Improving User Onboarding with Favorite Channels for iOS
How I Enhanced Early User Engagement and Powered Recommendations by Personalizing Onboarding
Background & Context
Philo faced a cold-start problem: new users often struggled to discover relevant content when first entering the product. This lack of personalization led to a suboptimal early experience, particularly in the guide and home screen, which negatively impacted engagement and retention rates. To address this, we designed a new onboarding flow allowing users to favorite channels or save shows immediately after subscribing.
Key Goals:
- Seed the Recommendations System: Use favorite channels to populate personalized rows on the home screen, surfacing relevant shows and movies earlier.

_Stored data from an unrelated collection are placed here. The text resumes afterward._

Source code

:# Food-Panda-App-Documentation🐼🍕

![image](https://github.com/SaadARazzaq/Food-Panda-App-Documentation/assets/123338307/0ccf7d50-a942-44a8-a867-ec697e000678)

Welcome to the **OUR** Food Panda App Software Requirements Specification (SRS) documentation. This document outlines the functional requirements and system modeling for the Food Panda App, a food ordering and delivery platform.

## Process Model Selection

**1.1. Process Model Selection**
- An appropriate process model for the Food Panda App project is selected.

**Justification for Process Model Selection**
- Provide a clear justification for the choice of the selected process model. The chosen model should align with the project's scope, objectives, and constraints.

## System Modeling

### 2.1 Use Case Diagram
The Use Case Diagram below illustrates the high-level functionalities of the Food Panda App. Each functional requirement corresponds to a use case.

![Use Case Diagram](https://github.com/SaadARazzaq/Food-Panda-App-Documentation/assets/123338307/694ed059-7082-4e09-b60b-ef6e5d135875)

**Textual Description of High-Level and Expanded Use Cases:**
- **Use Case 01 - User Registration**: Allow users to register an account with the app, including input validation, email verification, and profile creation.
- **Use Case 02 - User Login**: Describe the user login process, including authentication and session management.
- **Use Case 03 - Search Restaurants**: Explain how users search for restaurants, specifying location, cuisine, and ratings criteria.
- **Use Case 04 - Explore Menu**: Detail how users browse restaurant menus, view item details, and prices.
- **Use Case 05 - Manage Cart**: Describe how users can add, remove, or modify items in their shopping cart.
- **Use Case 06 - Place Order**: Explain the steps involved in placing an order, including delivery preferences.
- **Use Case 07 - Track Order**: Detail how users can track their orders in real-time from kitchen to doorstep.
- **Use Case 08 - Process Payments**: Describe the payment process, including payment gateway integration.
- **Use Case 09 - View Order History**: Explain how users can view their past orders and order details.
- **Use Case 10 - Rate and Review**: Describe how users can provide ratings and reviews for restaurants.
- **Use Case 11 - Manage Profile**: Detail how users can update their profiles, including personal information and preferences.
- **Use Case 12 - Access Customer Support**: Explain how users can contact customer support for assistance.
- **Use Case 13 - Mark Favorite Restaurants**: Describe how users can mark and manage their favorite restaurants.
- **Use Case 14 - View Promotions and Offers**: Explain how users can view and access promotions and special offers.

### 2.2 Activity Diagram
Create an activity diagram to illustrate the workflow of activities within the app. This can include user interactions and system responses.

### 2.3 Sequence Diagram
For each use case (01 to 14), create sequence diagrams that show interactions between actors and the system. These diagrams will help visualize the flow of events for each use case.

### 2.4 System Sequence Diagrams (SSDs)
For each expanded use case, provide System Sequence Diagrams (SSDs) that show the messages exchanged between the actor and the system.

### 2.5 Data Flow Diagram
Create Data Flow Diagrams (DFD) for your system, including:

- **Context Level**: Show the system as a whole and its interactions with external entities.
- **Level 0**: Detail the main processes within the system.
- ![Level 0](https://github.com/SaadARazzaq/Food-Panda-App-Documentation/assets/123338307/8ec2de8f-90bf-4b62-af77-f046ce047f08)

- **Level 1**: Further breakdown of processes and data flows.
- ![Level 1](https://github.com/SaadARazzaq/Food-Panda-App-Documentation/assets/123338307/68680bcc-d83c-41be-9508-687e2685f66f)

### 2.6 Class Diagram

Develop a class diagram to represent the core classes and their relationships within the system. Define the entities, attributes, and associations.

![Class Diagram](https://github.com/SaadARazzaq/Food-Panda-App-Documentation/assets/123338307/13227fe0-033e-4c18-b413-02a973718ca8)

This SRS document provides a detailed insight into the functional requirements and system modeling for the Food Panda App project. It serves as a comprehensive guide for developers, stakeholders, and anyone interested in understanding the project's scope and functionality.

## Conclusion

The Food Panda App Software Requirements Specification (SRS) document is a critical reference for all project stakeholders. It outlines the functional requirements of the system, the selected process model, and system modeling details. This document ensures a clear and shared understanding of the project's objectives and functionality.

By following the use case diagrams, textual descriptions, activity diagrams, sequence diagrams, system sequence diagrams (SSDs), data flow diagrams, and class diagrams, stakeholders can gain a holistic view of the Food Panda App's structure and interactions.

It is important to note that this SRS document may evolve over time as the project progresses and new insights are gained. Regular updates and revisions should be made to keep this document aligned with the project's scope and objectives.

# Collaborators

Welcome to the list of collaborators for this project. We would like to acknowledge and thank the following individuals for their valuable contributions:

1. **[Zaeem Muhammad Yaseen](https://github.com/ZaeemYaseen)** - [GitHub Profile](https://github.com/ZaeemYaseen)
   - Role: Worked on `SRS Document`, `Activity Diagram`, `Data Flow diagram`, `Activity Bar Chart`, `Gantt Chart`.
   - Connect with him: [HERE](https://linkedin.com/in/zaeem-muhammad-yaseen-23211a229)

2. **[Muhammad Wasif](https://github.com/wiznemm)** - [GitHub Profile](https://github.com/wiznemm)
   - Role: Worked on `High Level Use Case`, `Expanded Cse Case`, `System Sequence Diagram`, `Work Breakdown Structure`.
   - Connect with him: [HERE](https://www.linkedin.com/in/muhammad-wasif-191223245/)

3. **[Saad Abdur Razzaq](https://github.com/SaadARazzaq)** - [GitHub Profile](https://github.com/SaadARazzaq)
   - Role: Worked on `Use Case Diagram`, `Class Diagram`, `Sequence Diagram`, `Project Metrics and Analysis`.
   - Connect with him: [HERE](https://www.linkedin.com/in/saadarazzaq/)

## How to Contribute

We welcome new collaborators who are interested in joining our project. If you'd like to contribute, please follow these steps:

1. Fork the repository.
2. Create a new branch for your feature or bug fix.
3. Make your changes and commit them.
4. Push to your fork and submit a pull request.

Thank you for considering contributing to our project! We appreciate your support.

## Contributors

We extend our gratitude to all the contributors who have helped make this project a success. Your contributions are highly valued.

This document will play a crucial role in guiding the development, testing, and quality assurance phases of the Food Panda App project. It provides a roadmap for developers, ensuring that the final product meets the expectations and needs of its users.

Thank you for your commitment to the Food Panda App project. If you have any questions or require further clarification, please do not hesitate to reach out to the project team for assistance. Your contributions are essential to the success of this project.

- Enhance the Guide Experience: Automatically highlight favorited channels at the top of the guide, reducing friction in content discovery.
- Improve First and Second Payment Rates: Personalization during onboarding was hypothesized to lead to better early engagement and retention.
Research & Insights
We analyzed user behavior and gathered insights:
- Cold-Starts: New users often lacked guidance on where to start, leading to lower engagement on the home screen and longer times to discover relevant content.
- High Drop-Off Rates: Users had difficulty navigating the guide, often scrolling far down to find the channels they liked, which increased friction and frustration.
Key Hypothesis:
By allowing users to select their favorite channels during onboarding, we would:
- Seed the recommendations engine faster.
- Improve content discovery and early engagement.
- Lead to higher first and second payment rates.
Ideation & Design Process
Users were prompted to select their favorite channels immediately after subscribing.
Features Implemented:
- Favorite Channels Screen:
Users could choose channels from a visually engaging grid.
Channels selected here were automatically favorited in the guide. - Personalized Home Hero Row:
A new row on the home screen displayed top shows and movies from favorited channels. - Collaborations:
Partnered with Engineering & Data to ensure favorite inputs were integrated into the backend, powering:
• The guide (flagging channels as “favorited”)
• Linking recommendations
• Define and measure success metrics
Launch & Results
The redesigned onboarding flow demonstrated measurable success:
Primary Metric:
- First Payment Rate: Maintained at 31.8% in the treatment group with no drop-off compared to the baseline, validating that the intervention did no harm to initial conversions.
Engagement Metrics:
- 41.9% Increase in Channels Favorited: The number of favorited channels rose significantly, showing the onboarding flow’s success in driving personalization.
- 7.93% Increase in Playback Sessions: Improved engagement as users were more likely to start playback sessions after favoriting channels.
- 5.25% Increase in Live Channel Playback Sessions: More users accessed live content directly from the guide, reducing friction in content discovery.
Guide and Recommendations Impact:
- Favorited channels were prominently flagged in the guide, leading to quicker navigation and better content discovery.
- The personalized home hero row received increased interaction, reflecting the relevance of curated content.
Reflections & Learnings
What Worked:
- The introduction of personalization early in the user journey created a smoother and more engaging experience.
- Users favored channels without drop-offs in first payments, showing that the added step provided value without adding friction.
- Collaborating with Engineering and Data teams ensured seamless backend integration and accurate measurement of success.
What Could Be Improved:
- Extending the experiment to measure second payment rates and long-term retention would provide a clearer picture of the intervention’s broader impact.
- Incorporating additional personalization, such as favorite genres or shows, could further enhance the recommendations system.